● **TASK REQUIREMENTS**
Omit the pictures and reproduce the rest of the listing exactly.

● **INFORMATION**
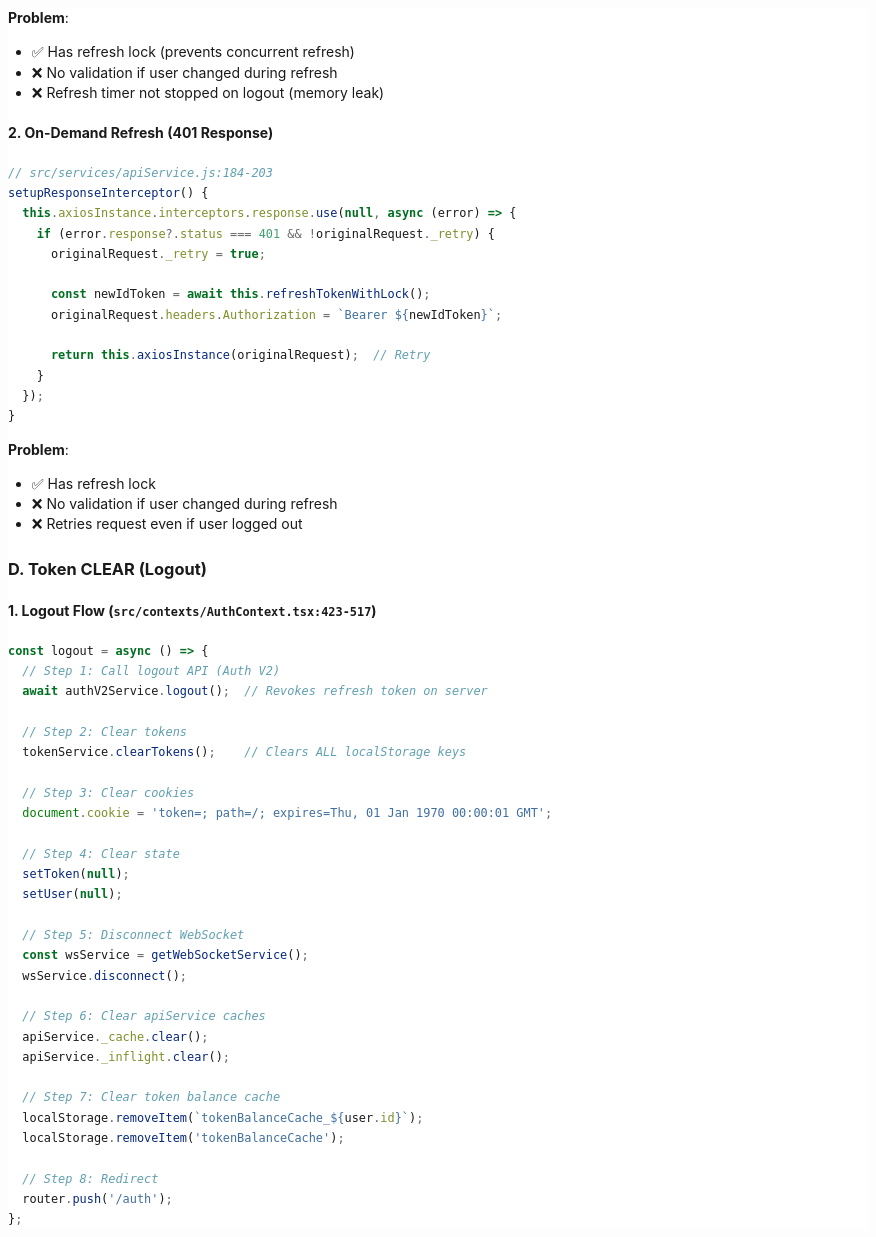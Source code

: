 **Problem**:
- ✅ Has refresh lock (prevents concurrent refresh)
- ❌ No validation if user changed during refresh
- ❌ Refresh timer not stopped on logout (memory leak)

#### 2. On-Demand Refresh (401 Response)
```javascript
// src/services/apiService.js:184-203
setupResponseInterceptor() {
  this.axiosInstance.interceptors.response.use(null, async (error) => {
    if (error.response?.status === 401 && !originalRequest._retry) {
      originalRequest._retry = true;
      
      const newIdToken = await this.refreshTokenWithLock();
      originalRequest.headers.Authorization = `Bearer ${newIdToken}`;
      
      return this.axiosInstance(originalRequest);  // Retry
    }
  });
}
```

**Problem**:
- ✅ Has refresh lock
- ❌ No validation if user changed during refresh
- ❌ Retries request even if user logged out

### D. Token CLEAR (Logout)

#### 1. Logout Flow (`src/contexts/AuthContext.tsx:423-517`)
```javascript
const logout = async () => {
  // Step 1: Call logout API (Auth V2)
  await authV2Service.logout();  // Revokes refresh token on server
  
  // Step 2: Clear tokens
  tokenService.clearTokens();    // Clears ALL localStorage keys
  
  // Step 3: Clear cookies
  document.cookie = 'token=; path=/; expires=Thu, 01 Jan 1970 00:00:01 GMT';
  
  // Step 4: Clear state
  setToken(null);
  setUser(null);
  
  // Step 5: Disconnect WebSocket
  const wsService = getWebSocketService();
  wsService.disconnect();
  
  // Step 6: Clear apiService caches
  apiService._cache.clear();
  apiService._inflight.clear();
  
  // Step 7: Clear token balance cache
  localStorage.removeItem(`tokenBalanceCache_${user.id}`);
  localStorage.removeItem('tokenBalanceCache');
  
  // Step 8: Redirect
  router.push('/auth');
};
```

● **TASK RESULT**
Source code

: **Problem**:
- ✅ Has refresh lock (prevents concurrent refresh)
- ❌ No validation if user changed during refresh
- ❌ Refresh timer not stopped on logout (memory leak)

#### 2. On-Demand Refresh (401 Response)
```javascript
// src/services/apiService.js:184-203
setupResponseInterceptor() {
  this.axiosInstance.interceptors.response.use(null, async (error) => {
    if (error.response?.status === 401 && !originalRequest._retry) {
      originalRequest._retry = true;
      
      const newIdToken = await this.refreshTokenWithLock();
      originalRequest.headers.Authorization = `Bearer ${newIdToken}`;
      
      return this.axiosInstance(originalRequest);  // Retry
    }
  });
}
```

**Problem**:
- ✅ Has refresh lock
- ❌ No validation if user changed during refresh
- ❌ Retries request even if user logged out

### D. Token CLEAR (Logout)

#### 1. Logout Flow (`src/contexts/AuthContext.tsx:423-517`)
```javascript
const logout = async () => {
  // Step 1: Call logout API (Auth V2)
  await authV2Service.logout();  // Revokes refresh token on server
  
  // Step 2: Clear tokens
  tokenService.clearTokens();    // Clears ALL localStorage keys
  
  // Step 3: Clear cookies
  document.cookie = 'token=; path=/; expires=Thu, 01 Jan 1970 00:00:01 GMT';
  
  // Step 4: Clear state
  setToken(null);
  setUser(null);
  
  // Step 5: Disconnect WebSocket
  const wsService = getWebSocketService();
  wsService.disconnect();
  
  // Step 6: Clear apiService caches
  apiService._cache.clear();
  apiService._inflight.clear();
  
  // Step 7: Clear token balance cache
  localStorage.removeItem(`tokenBalanceCache_${user.id}`);
  localStorage.removeItem('tokenBalanceCache');
  
  // Step 8: Redirect
  router.push('/auth');
};
```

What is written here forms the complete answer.